Paul Wolfowitz was under pressure to resign as president of the World Bank on Thursday after admitting he was personally involved in securing a large pay rise and promotion for a Bank official with whom he was romantically involved.

The Bank president issued a public apology, saying: “I made a mistake for which I am sorry”.

The apology came after the Financial Times revealed that Mr Wolfowitz ordered the World Bank’s head of human resources to offer Shaha Riza the pay rise and promotion as part of a secondment package.

The instructions were set out in a memorandum dated August 11 2005, according to two sources who have seen the document.

The Bank’s board of directors, who represent its shareholder governments, met late into the night in an emergency session to review the findings of their own investigation into the Riza assignment and decide on the next step.

The board adjourned the meeting early on Friday but said in a statement that it would act promptly.

”The executive directors will move expeditiously to reach a conclusion on possible actions to take,” the board said. ”In their consideration of the matter the executive directors will focus on all relevant governance implications for the bank,” it added.

The board also released the report of the ad hoc group that investigated the contract agreed with Ms Riza and also included communications between Mr Wolfowitz, the board and other bank officials.

Pressed at the opening press conference of the Bank’s spring meeting on Thursday as to whether he would resign over his handling of the Riza case, Mr Wolfowitz said he would “accept any remedies” the board proposes.

He did not comment on the specifics of the memo.

Moments later, amid chaotic scenes in the lobby of the Bank’s headquarters in Washington, the Bank president made an impromptu address to staff who had gathered to call for his resignation.

An emotional Mr Wolfowitz told staff the controversy had been “very painful” and apologised to them in person for his handling of the affair.

Alison Cave, the chair of the staff association, welcomed the apology but said Mr Wolfowitz must “act honourably and resign”.

Mr Wolfowitz said he acted as he did in order to shield the Bank from the threat of a lawsuit if Ms Riza was forced to leave because of staff rules that prohibit its employees from working for anyone with whom they are romantically involved.

He denied charges of an attempted cover-up, declaring: “I did not attempt to hide my actions nor make anyone else responsible.”

The Bank president made a plea for “understanding” saying he faced a “painful personal dilemma” at a time when he was new to the Bank and “trying to navigate in uncharted waters”.

Ms Cave said Mr Wolfowitz had “broken the staff’s trust on this and many other issues” and if the board failed to ask him to step down, the staff association would call a vote of no confidence in him.

In the August 11 2005 memorandum, two sources told the Financial Times, Mr Wolfowitz directed Xavier Coll, the Bank’s vice-president for human resources, to offer Ms Riza specific terms as part of a secondment package to the US State department.

These included a promotion, a pay rise above that normally associated with the promotion, and arrangements to ensure Ms Riza received exceptional annual pay increases.

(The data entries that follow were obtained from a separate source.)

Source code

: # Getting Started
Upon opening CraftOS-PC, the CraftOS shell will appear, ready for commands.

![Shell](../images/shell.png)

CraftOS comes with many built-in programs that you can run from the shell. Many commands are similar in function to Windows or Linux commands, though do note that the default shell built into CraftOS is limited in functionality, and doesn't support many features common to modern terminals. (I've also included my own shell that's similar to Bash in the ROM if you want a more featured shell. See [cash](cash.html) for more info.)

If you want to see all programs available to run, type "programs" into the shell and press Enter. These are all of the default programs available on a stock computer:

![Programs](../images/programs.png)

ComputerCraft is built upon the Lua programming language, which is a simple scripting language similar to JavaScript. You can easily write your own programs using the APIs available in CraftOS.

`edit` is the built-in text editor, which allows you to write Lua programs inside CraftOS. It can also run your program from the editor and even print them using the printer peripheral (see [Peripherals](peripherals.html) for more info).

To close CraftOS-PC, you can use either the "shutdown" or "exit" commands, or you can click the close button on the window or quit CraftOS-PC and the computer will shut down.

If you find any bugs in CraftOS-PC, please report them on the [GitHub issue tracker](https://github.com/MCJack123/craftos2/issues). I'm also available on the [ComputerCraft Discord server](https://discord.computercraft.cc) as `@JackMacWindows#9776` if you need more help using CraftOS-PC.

Only the promotion had been recommended by the board’s ethics committee, two sources told the FT.

The terms and conditions were not approved by the Bank’s ethics committee or its senior legal officer, then general counsel Roberto Danino.

A copy of the memorandum has been seen by the subcommittee of the bank’s board of executive directors who were charged with investigating the Riza assignment, two sources said.

Mr Wolfowitz went to the board on Thursday morning and proposed that it should “establish some mechanism to judge whether the agreement reached was a reasonable outcome.”